◆ Required action ◆
Please report every line of the listing below that has the word "browserless" in it.

══ Material provided ══

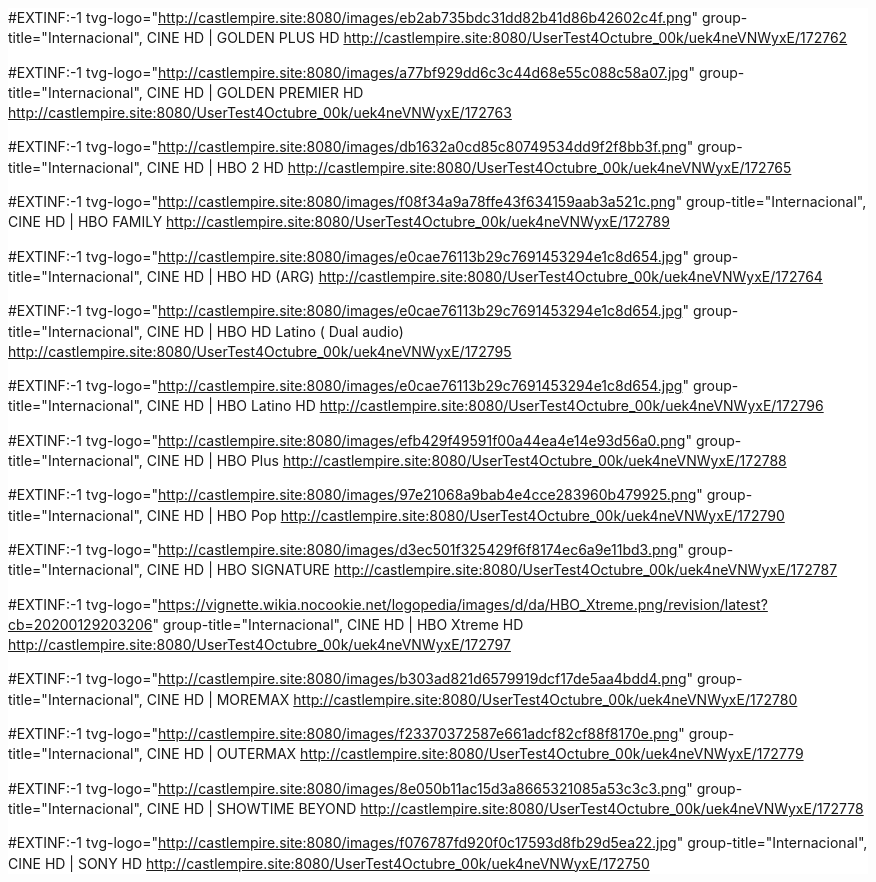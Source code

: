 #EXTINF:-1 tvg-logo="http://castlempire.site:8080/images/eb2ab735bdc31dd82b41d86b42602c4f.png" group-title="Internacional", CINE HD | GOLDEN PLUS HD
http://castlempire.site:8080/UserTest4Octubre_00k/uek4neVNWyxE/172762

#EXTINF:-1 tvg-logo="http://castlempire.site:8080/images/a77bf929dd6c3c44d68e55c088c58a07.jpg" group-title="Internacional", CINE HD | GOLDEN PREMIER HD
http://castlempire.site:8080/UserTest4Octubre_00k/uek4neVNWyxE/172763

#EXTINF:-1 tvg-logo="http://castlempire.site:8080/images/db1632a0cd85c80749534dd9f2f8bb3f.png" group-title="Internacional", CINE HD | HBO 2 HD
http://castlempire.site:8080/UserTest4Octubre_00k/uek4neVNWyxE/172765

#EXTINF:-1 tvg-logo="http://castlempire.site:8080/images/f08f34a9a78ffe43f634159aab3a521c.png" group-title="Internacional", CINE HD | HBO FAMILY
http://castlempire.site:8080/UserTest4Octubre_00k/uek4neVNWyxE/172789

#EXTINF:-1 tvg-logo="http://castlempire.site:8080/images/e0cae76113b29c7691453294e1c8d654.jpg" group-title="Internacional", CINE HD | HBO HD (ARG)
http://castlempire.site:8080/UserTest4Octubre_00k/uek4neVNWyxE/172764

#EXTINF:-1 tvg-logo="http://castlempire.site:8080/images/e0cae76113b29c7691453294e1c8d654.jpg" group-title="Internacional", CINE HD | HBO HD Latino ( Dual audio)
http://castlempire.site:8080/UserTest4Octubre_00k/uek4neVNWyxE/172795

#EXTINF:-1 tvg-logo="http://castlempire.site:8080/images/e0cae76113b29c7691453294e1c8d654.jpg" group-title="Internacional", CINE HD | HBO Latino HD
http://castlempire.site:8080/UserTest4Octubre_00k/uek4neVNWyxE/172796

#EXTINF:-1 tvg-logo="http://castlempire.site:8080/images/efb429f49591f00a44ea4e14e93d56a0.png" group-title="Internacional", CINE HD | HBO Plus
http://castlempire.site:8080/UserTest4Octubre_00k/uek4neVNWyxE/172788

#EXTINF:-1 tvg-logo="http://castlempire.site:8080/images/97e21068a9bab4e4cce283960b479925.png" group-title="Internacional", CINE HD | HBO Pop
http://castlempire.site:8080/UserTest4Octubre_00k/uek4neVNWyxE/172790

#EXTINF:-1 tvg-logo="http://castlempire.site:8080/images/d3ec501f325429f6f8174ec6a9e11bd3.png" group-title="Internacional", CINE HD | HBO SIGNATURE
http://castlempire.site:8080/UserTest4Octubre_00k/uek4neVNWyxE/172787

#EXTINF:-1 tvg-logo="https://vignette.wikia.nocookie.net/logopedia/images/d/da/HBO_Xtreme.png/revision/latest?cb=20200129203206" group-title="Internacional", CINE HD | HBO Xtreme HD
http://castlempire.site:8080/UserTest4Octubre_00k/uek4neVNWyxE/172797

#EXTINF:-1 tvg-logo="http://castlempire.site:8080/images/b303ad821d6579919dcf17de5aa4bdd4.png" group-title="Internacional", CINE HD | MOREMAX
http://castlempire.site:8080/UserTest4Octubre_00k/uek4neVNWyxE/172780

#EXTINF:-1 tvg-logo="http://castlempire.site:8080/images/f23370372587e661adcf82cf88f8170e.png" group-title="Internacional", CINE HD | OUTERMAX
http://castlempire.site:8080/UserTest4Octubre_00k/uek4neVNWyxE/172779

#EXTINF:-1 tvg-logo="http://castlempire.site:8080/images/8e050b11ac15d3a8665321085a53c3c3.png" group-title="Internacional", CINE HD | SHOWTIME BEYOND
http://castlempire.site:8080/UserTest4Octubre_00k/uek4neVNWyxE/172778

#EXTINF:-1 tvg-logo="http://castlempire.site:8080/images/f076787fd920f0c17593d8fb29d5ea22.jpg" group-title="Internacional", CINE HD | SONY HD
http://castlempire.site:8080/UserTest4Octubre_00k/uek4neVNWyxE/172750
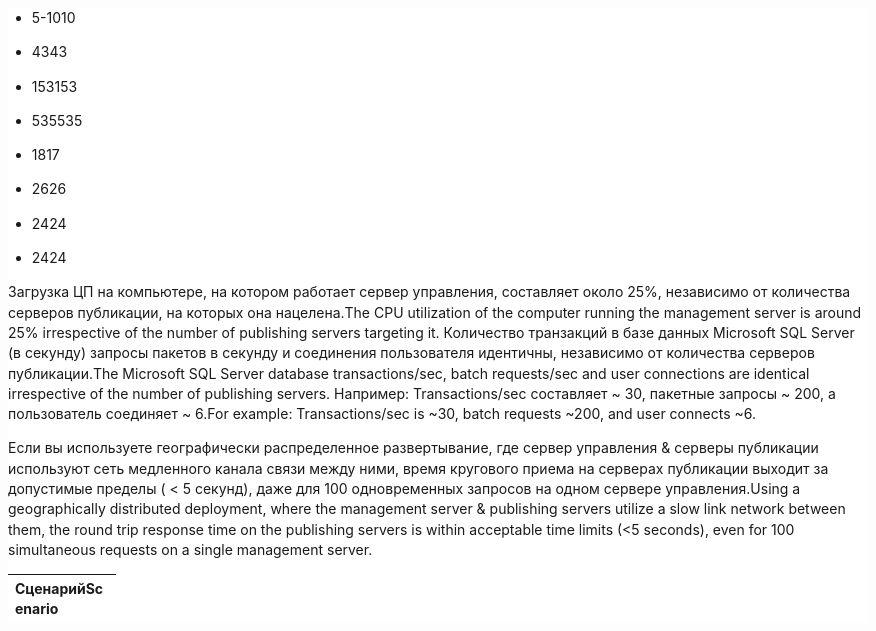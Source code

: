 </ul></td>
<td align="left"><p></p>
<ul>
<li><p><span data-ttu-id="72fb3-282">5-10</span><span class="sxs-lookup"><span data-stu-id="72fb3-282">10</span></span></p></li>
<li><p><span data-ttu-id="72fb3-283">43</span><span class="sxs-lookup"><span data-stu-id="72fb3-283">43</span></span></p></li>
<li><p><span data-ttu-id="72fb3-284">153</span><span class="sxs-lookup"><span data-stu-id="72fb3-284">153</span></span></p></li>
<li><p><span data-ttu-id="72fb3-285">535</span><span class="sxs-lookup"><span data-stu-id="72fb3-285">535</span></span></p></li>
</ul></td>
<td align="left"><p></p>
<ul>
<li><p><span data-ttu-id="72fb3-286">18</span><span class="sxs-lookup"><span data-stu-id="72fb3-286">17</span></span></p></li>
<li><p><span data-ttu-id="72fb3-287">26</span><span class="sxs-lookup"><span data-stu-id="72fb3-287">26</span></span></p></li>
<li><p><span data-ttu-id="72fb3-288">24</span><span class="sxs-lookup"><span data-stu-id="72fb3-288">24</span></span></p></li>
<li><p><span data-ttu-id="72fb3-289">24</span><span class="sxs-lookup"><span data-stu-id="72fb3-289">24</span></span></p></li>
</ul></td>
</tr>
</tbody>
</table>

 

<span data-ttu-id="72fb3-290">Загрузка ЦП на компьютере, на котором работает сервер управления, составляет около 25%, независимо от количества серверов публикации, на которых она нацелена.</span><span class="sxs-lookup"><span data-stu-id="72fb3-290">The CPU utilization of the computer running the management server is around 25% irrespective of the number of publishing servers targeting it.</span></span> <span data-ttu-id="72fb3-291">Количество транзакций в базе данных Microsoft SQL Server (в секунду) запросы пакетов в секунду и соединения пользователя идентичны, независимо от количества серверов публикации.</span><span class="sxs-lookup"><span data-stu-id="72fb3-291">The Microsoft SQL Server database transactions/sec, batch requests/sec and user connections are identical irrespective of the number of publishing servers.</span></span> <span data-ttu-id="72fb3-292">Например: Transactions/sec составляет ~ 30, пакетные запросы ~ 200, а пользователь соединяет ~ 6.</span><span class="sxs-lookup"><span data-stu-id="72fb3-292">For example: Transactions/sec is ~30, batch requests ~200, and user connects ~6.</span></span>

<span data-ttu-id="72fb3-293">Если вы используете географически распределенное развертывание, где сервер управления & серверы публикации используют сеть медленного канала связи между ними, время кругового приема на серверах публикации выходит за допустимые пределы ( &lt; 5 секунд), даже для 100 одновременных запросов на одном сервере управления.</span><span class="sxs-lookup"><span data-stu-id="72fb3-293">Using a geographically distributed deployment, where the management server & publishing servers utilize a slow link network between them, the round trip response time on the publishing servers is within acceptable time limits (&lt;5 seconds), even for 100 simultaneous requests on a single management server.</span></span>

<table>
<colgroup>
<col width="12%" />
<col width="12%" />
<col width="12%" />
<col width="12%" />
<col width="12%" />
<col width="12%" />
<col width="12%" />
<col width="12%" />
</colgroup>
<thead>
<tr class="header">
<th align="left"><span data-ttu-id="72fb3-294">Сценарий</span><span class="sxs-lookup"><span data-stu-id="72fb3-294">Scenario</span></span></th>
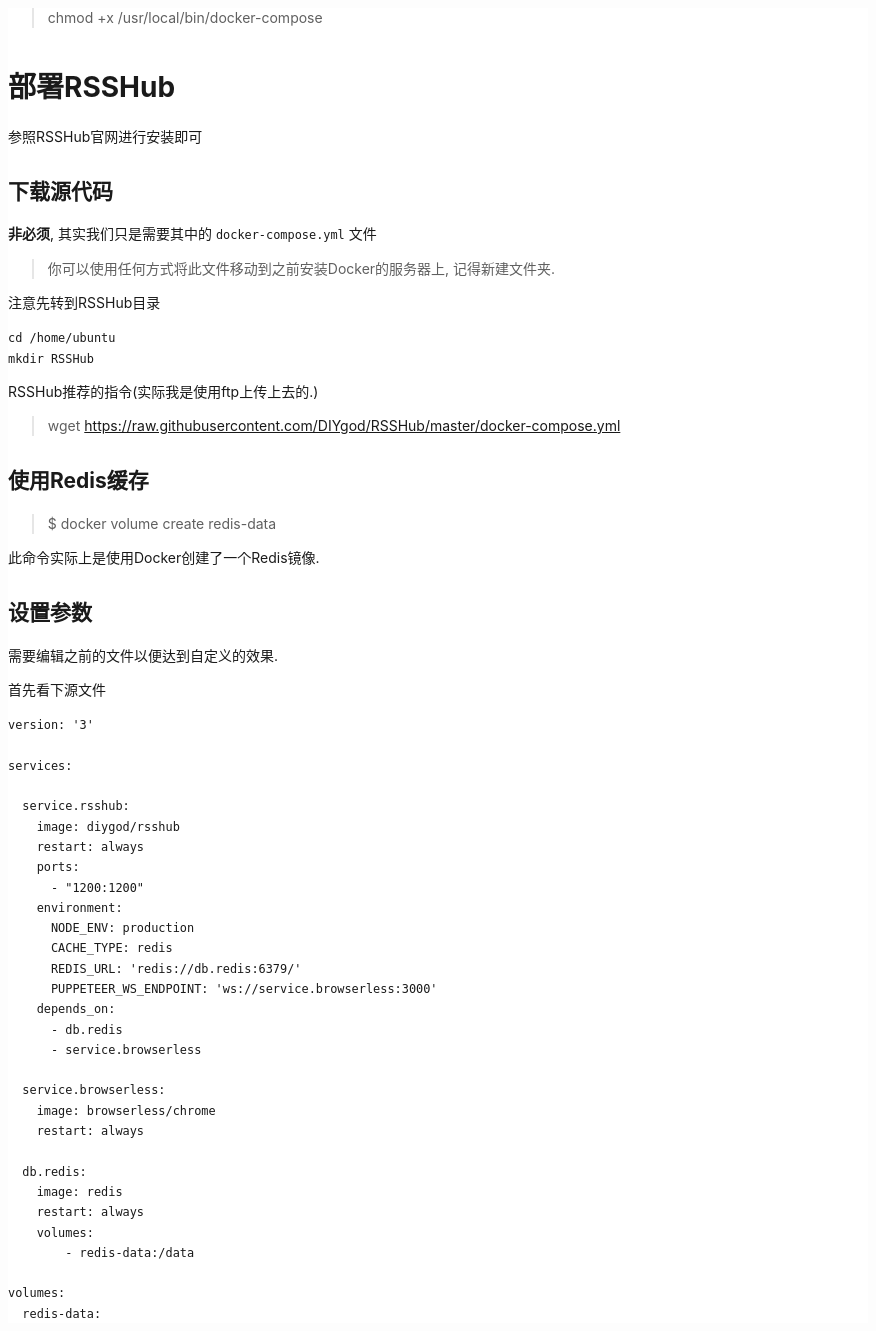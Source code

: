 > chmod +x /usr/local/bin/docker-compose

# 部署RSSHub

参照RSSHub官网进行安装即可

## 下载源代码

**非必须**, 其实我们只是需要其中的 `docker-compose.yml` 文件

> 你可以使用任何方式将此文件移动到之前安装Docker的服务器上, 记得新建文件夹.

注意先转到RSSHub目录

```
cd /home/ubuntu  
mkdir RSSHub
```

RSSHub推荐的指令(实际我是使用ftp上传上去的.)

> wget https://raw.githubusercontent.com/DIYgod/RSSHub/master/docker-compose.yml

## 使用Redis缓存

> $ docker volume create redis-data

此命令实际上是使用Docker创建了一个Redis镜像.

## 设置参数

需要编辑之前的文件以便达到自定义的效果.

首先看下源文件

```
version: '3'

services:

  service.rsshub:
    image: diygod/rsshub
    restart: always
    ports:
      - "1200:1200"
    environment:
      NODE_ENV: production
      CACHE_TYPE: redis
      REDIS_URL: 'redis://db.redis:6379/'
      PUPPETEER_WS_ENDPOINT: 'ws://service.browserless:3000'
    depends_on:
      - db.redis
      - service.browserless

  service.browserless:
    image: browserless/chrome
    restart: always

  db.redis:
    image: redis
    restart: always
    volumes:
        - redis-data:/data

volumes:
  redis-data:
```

═══

◆ Response to the task ◆
      PUPPETEER_WS_ENDPOINT: 'ws://service.browserless:3000'
      - service.browserless
  service.browserless:
    image: browserless/chrome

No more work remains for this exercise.